JOHN LOTHROP MOTLEY.

(Enclosure.)

MR. FISH TO MR. MOTLEY.
Department of State, Washington,
September 25, 1869.

Sir,-When you left here upon your mission the moment was thought not to be the most hopeful to enter upon renewed discussion or negotiation with the Government of Great Britain on the subject of the claims of this Government against that of Her Majesty, and you were instructed to convey to Lord Clarendon the opinion of the President that a suspension of the discussion for a short period might allow the subsidence of any excitement or irritation growing out of events then recent, and might enable the two Governments to approach more readily to a solution of their differ

ences.

You have informed me that Lord Clarendon saw no objection to this course, and agreed with you that it would be well to give time for emotions which had been excited of late to subside. The President is inclined to believe that sufficient time may have now elapsed to allow subsidence of those emotions, and that thus it may be opportune and convenient at the present conjuncture to place in your hands, for appropriate use, a dispassionate exposition of the just causes of complaint of the Government of the United States against that of Great Britain.
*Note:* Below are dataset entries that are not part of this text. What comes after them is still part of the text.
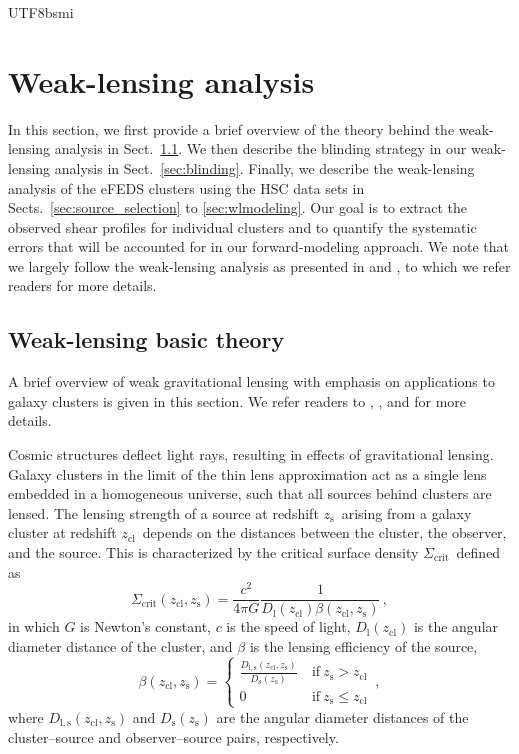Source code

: \documentclass[longauth]{aa}
\newcommand{\zcl}{\ensuremath{z_{\mathrm{cl}}}}
\newcommand{\zs}{\ensuremath{z_{\mathrm{s}}}}
\newcommand{\sigmacrit}{\ensuremath{\Sigma_{\mathrm{crit}}}}
\newcommand{\lensingeff}{\ensuremath{\beta}}
\begin{document}
\begin{CJK*}{UTF8}{bsmi}
\section{Weak-lensing analysis}
\label{sec:wlanalysis}

In this section, we first provide a brief overview of the theory behind the weak-lensing analysis in Sect.~\ref{sec:basics}.
We then describe the blinding strategy in our weak-lensing analysis in Sect.~\ref{sec:blinding}.
Finally, we describe the weak-lensing analysis of the eFEDS clusters using the HSC data sets in Sects.~\ref{sec:source_selection} to \ref{sec:wlmodeling}.
Our goal is to extract the observed shear profiles for individual clusters and to quantify the systematic errors that will be accounted for in our forward-modeling approach.
We note that we largely follow the weak-lensing analysis as presented in \cite{umetsu20} and \cite{miyatake19}, to which we refer readers for more details.

\subsection{Weak-lensing basic theory}
\label{sec:basics}

A brief overview of weak gravitational lensing with emphasis on applications to galaxy clusters is given in this section.
We refer readers to \cite{bartelmann01}, \cite{hoekstra13}, and \cite{umetsu20b} for more details.

Cosmic structures deflect light rays, resulting in effects of gravitational lensing.
Galaxy clusters in the limit of the thin lens approximation act as a single lens embedded in a homogeneous universe, such that all sources behind clusters are lensed.
The  lensing strength of a source at redshift \zs\ arising from a galaxy cluster at redshift \zcl\ depends on the distances between the cluster, the observer, and the source.
This is characterized by the critical surface density \sigmacrit\ defined as
%
\begin{equation}
\label{eq:crit}
\sigmacrit\left(\zcl,\zs\right) = \frac{c^2}{4\pi G}\frac{
1
}{
D_{\mathrm{l}}\left(\zcl\right) \lensingeff\left(\zcl,\zs\right)
}
\, ,
\end{equation}
%
in which $G$ is Newton's constant, $c$ is the speed of light, $D_{\mathrm{l}}\left(\zcl\right)$ is the angular diameter distance of the cluster, and $\lensingeff$ is the lensing efficiency of the source,
%
\begin{equation}
\label{eq:beta}
\lensingeff\left(\zcl,\zs\right) = 
\begin{cases}
\frac{
D_{\mathrm{l},\mathrm{s}}\left(\zcl,\zs\right)
}{
D_{\mathrm{s}}\left(\zs\right)
} &~\mathrm{if}~\zs>\zcl \\ 
0 &~\mathrm{if}~\zs\leq\zcl 
\end{cases}
\, ,
\end{equation}
%
where $D_{\mathrm{l},\mathrm{s}}\left(\zcl,\zs\right)$ and $D_{\mathrm{s}}\left(\zs\right)$ are the angular diameter distances of the  cluster--source and observer--source pairs, respectively.


\end{CJK*}
\end{document}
In order to do this in a satisfactory manner, it is necessary to go back to the very beginning of the acts and events which have, in their progress and consummation, so much disturbed the otherwise amicable relations of the two Governments.

When, in the winter of 1860 and 1861, certain States of the American Union undertook, by ordinances of secession, to separate themselves from the others, and to constitute of their own volition, and by force, a new and independent Republic, under the name of the Confederate States of America, there existed, as between Great Britain and the United States, a condition of profound peace; their political relations were professedly and apparently of the most friendly character, and their commercial and financial relations were as close and intimate, in fact, as they seemed to be cordial in spirit, such as became the two great liberal, progressive, and maritime and commercial Powers of the world,

associated as they were by strong ties of common interest, language, and tradition.

The Government of the United States had no reason to presume that the amicable sentiments of the British Government would be diminished or otherwise prejudicially affected by the occurrence of domestic insurrection within the United States any more than those of the latter had been impaired by the occurrence of insurrection in British India, or might be impaired by such occurrences elsewhere in the dominions of Great Britain.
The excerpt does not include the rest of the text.